• What the exercise asks
Where in the data does the word "Bridge" appear? Find those lines and copy them.

[Document images with source code]

-*-

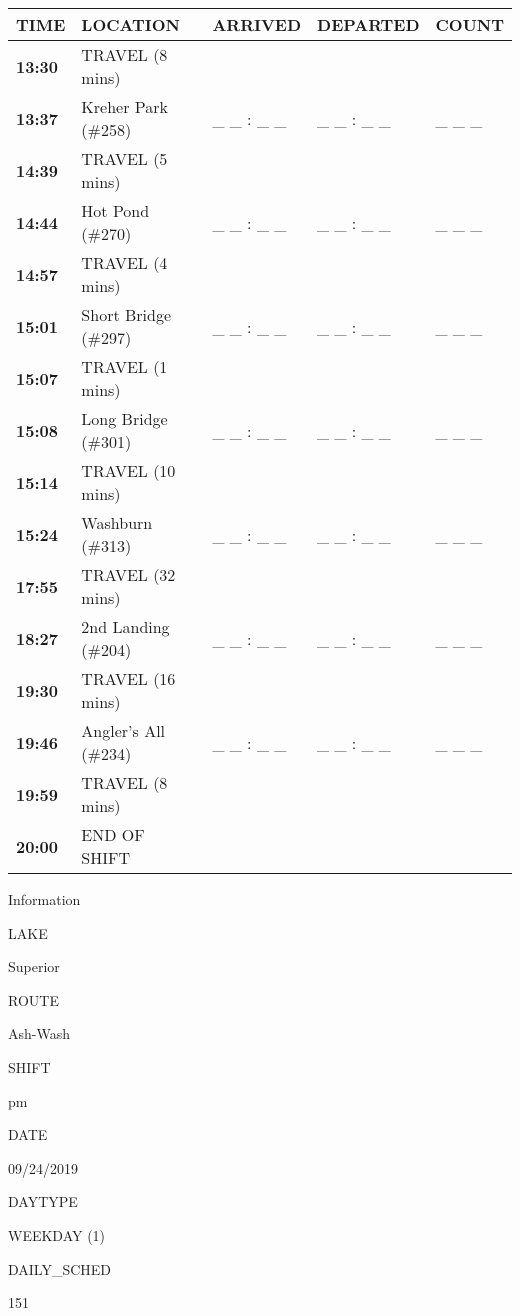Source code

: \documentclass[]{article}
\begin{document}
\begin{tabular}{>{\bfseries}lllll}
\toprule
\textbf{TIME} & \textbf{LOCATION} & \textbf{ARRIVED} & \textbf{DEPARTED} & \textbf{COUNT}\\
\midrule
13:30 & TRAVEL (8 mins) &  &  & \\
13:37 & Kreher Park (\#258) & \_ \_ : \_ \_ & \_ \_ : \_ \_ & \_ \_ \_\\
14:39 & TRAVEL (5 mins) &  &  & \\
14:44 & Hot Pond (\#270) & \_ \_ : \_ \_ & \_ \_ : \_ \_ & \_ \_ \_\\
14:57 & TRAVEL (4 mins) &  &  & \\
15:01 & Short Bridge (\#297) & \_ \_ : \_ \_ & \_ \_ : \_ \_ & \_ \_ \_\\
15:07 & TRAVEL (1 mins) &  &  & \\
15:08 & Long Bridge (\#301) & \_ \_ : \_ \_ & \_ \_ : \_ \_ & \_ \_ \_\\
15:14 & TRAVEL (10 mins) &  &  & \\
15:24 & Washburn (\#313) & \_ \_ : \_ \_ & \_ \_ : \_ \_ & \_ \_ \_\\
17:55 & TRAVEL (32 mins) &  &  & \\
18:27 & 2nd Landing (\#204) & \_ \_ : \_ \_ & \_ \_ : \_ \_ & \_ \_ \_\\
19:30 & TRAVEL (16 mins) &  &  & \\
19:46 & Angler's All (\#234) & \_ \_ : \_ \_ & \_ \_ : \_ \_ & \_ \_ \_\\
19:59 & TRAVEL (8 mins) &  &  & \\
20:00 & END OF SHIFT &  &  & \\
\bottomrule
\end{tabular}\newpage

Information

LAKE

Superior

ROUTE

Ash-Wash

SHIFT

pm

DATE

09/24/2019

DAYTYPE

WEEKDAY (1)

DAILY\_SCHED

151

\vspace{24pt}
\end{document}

-*-

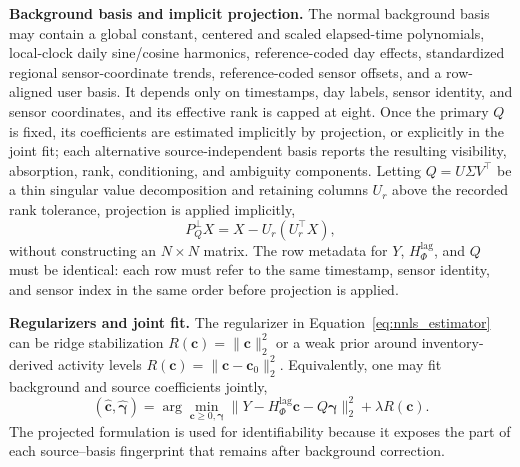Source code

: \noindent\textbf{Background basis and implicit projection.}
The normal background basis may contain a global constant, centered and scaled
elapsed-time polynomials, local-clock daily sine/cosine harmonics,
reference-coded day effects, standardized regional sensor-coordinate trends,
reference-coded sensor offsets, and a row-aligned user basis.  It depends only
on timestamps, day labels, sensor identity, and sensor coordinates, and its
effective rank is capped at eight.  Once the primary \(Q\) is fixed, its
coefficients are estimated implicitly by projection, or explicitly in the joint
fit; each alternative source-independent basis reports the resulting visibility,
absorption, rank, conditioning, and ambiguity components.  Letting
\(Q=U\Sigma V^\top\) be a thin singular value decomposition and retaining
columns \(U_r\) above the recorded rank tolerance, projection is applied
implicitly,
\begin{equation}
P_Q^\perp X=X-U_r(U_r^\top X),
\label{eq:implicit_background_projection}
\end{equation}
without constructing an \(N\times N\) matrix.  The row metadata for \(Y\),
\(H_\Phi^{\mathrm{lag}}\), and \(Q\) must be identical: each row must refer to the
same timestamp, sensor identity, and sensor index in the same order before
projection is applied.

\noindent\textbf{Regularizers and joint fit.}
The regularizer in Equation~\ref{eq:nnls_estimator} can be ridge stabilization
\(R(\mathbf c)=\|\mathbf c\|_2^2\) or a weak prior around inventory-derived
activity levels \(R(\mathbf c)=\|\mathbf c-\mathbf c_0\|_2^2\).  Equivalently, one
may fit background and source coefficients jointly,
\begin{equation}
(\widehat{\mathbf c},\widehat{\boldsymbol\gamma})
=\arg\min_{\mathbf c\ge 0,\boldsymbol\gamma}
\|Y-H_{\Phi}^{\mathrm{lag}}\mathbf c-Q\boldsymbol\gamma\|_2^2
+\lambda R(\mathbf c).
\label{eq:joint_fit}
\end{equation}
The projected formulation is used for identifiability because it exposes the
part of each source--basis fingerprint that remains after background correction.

-*-

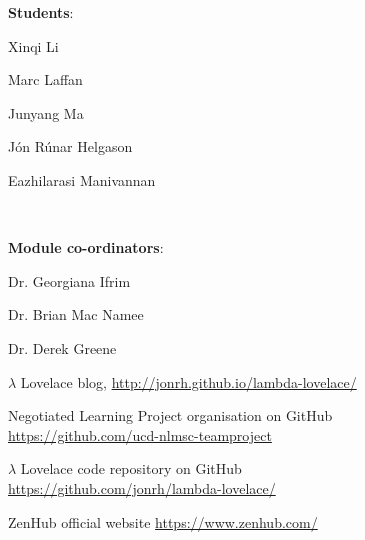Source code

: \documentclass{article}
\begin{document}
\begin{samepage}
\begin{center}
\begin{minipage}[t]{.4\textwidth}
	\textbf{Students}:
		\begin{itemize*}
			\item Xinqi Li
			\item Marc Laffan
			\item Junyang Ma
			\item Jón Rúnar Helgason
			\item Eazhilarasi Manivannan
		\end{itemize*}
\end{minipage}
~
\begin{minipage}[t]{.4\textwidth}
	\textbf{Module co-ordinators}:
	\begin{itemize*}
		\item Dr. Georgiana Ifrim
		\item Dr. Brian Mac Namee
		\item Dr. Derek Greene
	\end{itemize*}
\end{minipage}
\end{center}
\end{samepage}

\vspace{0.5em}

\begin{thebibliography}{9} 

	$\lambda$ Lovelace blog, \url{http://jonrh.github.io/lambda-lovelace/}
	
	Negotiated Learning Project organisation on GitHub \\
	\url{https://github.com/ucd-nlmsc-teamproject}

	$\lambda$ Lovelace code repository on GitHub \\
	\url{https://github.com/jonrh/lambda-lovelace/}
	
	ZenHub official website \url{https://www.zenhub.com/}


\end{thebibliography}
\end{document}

-*-

• Answer section
15:01 & Short Bridge (\#297) & \_ \_ : \_ \_ & \_ \_ : \_ \_ & \_ \_ \_\\
15:08 & Long Bridge (\#301) & \_ \_ : \_ \_ & \_ \_ : \_ \_ & \_ \_ \_\\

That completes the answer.